--- Supplied material Enclosed Below ---

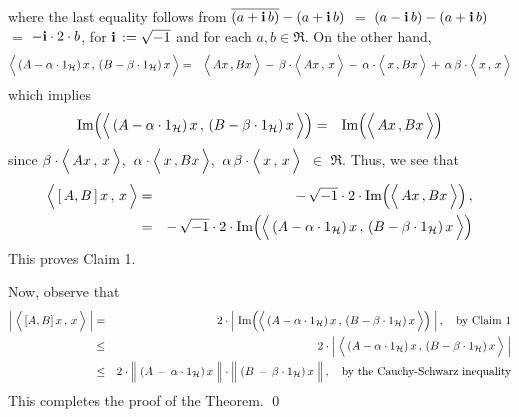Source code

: where the last equality follows from
$\overline{(a + \textnormal{\bf i}\,b)} - (a + \textnormal{\bf i}\,b)$ $=$ $(a - \textnormal{\bf i}\,b) - (a + \textnormal{\bf i}\,b)$ $=$ $-\textnormal{\bf i}\cdot 2\cdot b$,
for $\textnormal{\bf i}\,:=\sqrt{-1}$ and for each $a,b\in\Re$.
On the other hand,
\begin{eqnarray*}
\left\langle\,
	(A -\alpha\cdot 1_{\H})\,\overset{{\color{white}1}}{x}
	\,,\,
	(B - \beta\cdot 1_{\H})\,x
	\,\right\rangle
&=&
	\left\langle\, A\overset{{\color{white}1}}{x} \,, Bx \,\right\rangle
	\,-\,
		\beta\cdot
		\left\langle\, A\overset{{\color{white}1}}{x} \,,\, x \,\right\rangle
	\,-\,
		\alpha\cdot
		\left\langle\, \overset{{\color{white}1}}{x} \,, Bx \,\right\rangle
	\,+\,
		\alpha\,\beta\cdot
		\left\langle\, \overset{{\color{white}1}}{x} \,,\, x \,\right\rangle
\end{eqnarray*}
which implies
\begin{eqnarray*}
\textnormal{Im}\!\left(
	\left\langle\,
		(A -\alpha\cdot 1_{\H})\,\overset{{\color{white}1}}{x}
		\,,\,
		(B - \beta\cdot 1_{\H})\,x
		\,\right\rangle
	\right)
&=&
	\textnormal{Im}\!\left(
		\left\langle\, A\overset{{\color{white}1}}{x} \,, Bx \,\right\rangle
		\right)
\end{eqnarray*}
since
$\beta\cdot\left\langle\, A\overset{{\color{white}1}}{x} \,,\, x \,\right\rangle$,\,
$\alpha\cdot\left\langle\, \overset{{\color{white}1}}{x} \,, Bx \,\right\rangle$,\,
$\alpha\,\beta\cdot\left\langle\, \overset{{\color{white}1}}{x} \,,\, x \,\right\rangle$\,
$\in$ $\Re$.
Thus, we see that
\begin{eqnarray*}
\left\langle\,[\,A,B\,]\,x\,,\,\overset{{\color{white}1}}{x}\,\right\rangle
&=&
	-\, \sqrt{-1} \cdot 2 \cdot
	\textnormal{Im}\!\left(\left\langle\,Ax\,,B\overset{{\color{white}1}}{x}\,\right\rangle\right),
\\
&=&
	-\, \sqrt{-1} \cdot 2 \cdot
	\textnormal{Im}\!\left(
		\left\langle\,
			(A -\alpha\cdot 1_{\H})\,\overset{{\color{white}1}}{x}
			\,,\,
			(B - \beta\cdot 1_{\H})\,x
			\,\right\rangle
		\right)
\end{eqnarray*}
This proves Claim 1.

\vskip 0.5cm
\noindent
Now, observe that
\begin{eqnarray*}
\left\vert\; \left\langle\,[A,B]\,x\,,\,\overset{{\color{white}1}}{x}\,\right\rangle \;\right\vert
& = &
	2 \cdot
	\left\vert\;
		\textnormal{Im}\!\left(
			\left\langle\,
				(A -\alpha\cdot 1_{\H})\,\overset{{\color{white}1}}{x}
				\,,\,
				(B - \beta\cdot 1_{\H})\,x
				\,\right\rangle
			\right)
		\;\right\vert,
	\quad
	\textnormal{by Claim 1}
\\
& \leq &
	2 \cdot
	\left\vert\;
			\left\langle\,
				(A -\alpha\cdot 1_{\H})\,\overset{{\color{white}1}}{x}
				\,,\,
				(B - \beta\cdot 1_{\H})\,x
				\,\right\rangle
		\;\right\vert
\\
& \leq &
	2 \cdot
	\left\Vert\; (A \,-\, \alpha\cdot 1_{\H})\,\overset{{\color{white}1}}{x} \;\right\Vert
	\cdot
	\left\Vert\; (B \,-\, \beta\cdot 1_{\H})\,\overset{{\color{white}1}}{x} \;\right\Vert,
	\quad
	\textnormal{by the Cauchy-Schwarz inequality}
\end{eqnarray*}
This completes the proof of the Theorem.
\qed

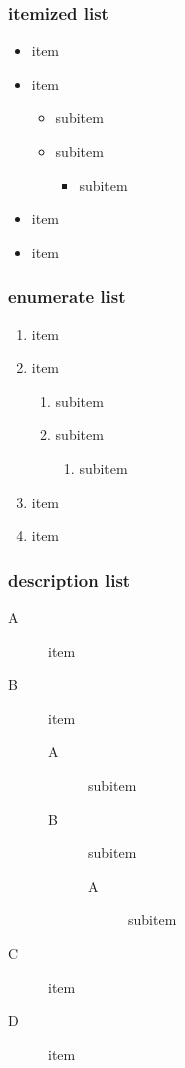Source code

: \begin{frame}
\frametitle{itemized list}
\begin{itemize}
\item item
\item item
    \begin{itemize}
    \item subitem
    \item subitem
        \begin{itemize}
        \item subitem
        \end{itemize}
    \end{itemize}
\item item
\item item
\end{itemize}
\end{frame}

\begin{frame}
\frametitle{enumerate list}
\begin{enumerate}
\item item
\item item
    \begin{enumerate}
    \item subitem
    \item subitem
        \begin{enumerate}
        \item subitem
        \end{enumerate}
    \end{enumerate}
\item item
\item item
\end{enumerate}
\end{frame}

\begin{frame}
\frametitle{description list}
\begin{description}
\item[A] item
\item[B] item
    \begin{description}
    \item[A] subitem
    \item[B] subitem
        \begin{description}
        \item[A] subitem
        \end{description}
    \end{description}
\item[C] item
\item[D] item
\end{description}
\end{frame}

--- End of Enclosed Supplied material ---

*Task brief*
Pictures included in the data should be dropped; everything else must be repeated exactly.

*Finished exercise*
Source code

: where the last equality follows from
$\overline{(a + \textnormal{\bf i}\,b)} - (a + \textnormal{\bf i}\,b)$ $=$ $(a - \textnormal{\bf i}\,b) - (a + \textnormal{\bf i}\,b)$ $=$ $-\textnormal{\bf i}\cdot 2\cdot b$,
for $\textnormal{\bf i}\,:=\sqrt{-1}$ and for each $a,b\in\Re$.
On the other hand,
\begin{eqnarray*}
\left\langle\,
	(A -\alpha\cdot 1_{\H})\,\overset{{\color{white}1}}{x}
	\,,\,
	(B - \beta\cdot 1_{\H})\,x
	\,\right\rangle
&=&
	\left\langle\, A\overset{{\color{white}1}}{x} \,, Bx \,\right\rangle
	\,-\,
		\beta\cdot
		\left\langle\, A\overset{{\color{white}1}}{x} \,,\, x \,\right\rangle
	\,-\,
		\alpha\cdot
		\left\langle\, \overset{{\color{white}1}}{x} \,, Bx \,\right\rangle
	\,+\,
		\alpha\,\beta\cdot
		\left\langle\, \overset{{\color{white}1}}{x} \,,\, x \,\right\rangle
\end{eqnarray*}
which implies
\begin{eqnarray*}
\textnormal{Im}\!\left(
	\left\langle\,
		(A -\alpha\cdot 1_{\H})\,\overset{{\color{white}1}}{x}
		\,,\,
		(B - \beta\cdot 1_{\H})\,x
		\,\right\rangle
	\right)
&=&
	\textnormal{Im}\!\left(
		\left\langle\, A\overset{{\color{white}1}}{x} \,, Bx \,\right\rangle
		\right)
\end{eqnarray*}
since
$\beta\cdot\left\langle\, A\overset{{\color{white}1}}{x} \,,\, x \,\right\rangle$,\,
$\alpha\cdot\left\langle\, \overset{{\color{white}1}}{x} \,, Bx \,\right\rangle$,\,
$\alpha\,\beta\cdot\left\langle\, \overset{{\color{white}1}}{x} \,,\, x \,\right\rangle$\,
$\in$ $\Re$.
Thus, we see that
\begin{eqnarray*}
\left\langle\,[\,A,B\,]\,x\,,\,\overset{{\color{white}1}}{x}\,\right\rangle
&=&
	-\, \sqrt{-1} \cdot 2 \cdot
	\textnormal{Im}\!\left(\left\langle\,Ax\,,B\overset{{\color{white}1}}{x}\,\right\rangle\right),
\\
&=&
	-\, \sqrt{-1} \cdot 2 \cdot
	\textnormal{Im}\!\left(
		\left\langle\,
			(A -\alpha\cdot 1_{\H})\,\overset{{\color{white}1}}{x}
			\,,\,
			(B - \beta\cdot 1_{\H})\,x
			\,\right\rangle
		\right)
\end{eqnarray*}
This proves Claim 1.

\vskip 0.5cm
\noindent
Now, observe that
\begin{eqnarray*}
\left\vert\; \left\langle\,[A,B]\,x\,,\,\overset{{\color{white}1}}{x}\,\right\rangle \;\right\vert
& = &
	2 \cdot
	\left\vert\;
		\textnormal{Im}\!\left(
			\left\langle\,
				(A -\alpha\cdot 1_{\H})\,\overset{{\color{white}1}}{x}
				\,,\,
				(B - \beta\cdot 1_{\H})\,x
				\,\right\rangle
			\right)
		\;\right\vert,
	\quad
	\textnormal{by Claim 1}
\\
& \leq &
	2 \cdot
	\left\vert\;
			\left\langle\,
				(A -\alpha\cdot 1_{\H})\,\overset{{\color{white}1}}{x}
				\,,\,
				(B - \beta\cdot 1_{\H})\,x
				\,\right\rangle
		\;\right\vert
\\
& \leq &
	2 \cdot
	\left\Vert\; (A \,-\, \alpha\cdot 1_{\H})\,\overset{{\color{white}1}}{x} \;\right\Vert
	\cdot
	\left\Vert\; (B \,-\, \beta\cdot 1_{\H})\,\overset{{\color{white}1}}{x} \;\right\Vert,
	\quad
	\textnormal{by the Cauchy-Schwarz inequality}
\end{eqnarray*}
This completes the proof of the Theorem.
\qed

Source code

: \begin{frame}
\frametitle{itemized list}
\begin{itemize}
\item item
\item item
    \begin{itemize}
    \item subitem
    \item subitem
        \begin{itemize}
        \item subitem
        \end{itemize}
    \end{itemize}
\item item
\item item
\end{itemize}
\end{frame}

\begin{frame}
\frametitle{enumerate list}
\begin{enumerate}
\item item
\item item
    \begin{enumerate}
    \item subitem
    \item subitem
        \begin{enumerate}
        \item subitem
        \end{enumerate}
    \end{enumerate}
\item item
\item item
\end{enumerate}
\end{frame}

\begin{frame}
\frametitle{description list}
\begin{description}
\item[A] item
\item[B] item
    \begin{description}
    \item[A] subitem
    \item[B] subitem
        \begin{description}
        \item[A] subitem
        \end{description}
    \end{description}
\item[C] item
\item[D] item
\end{description}
\end{frame}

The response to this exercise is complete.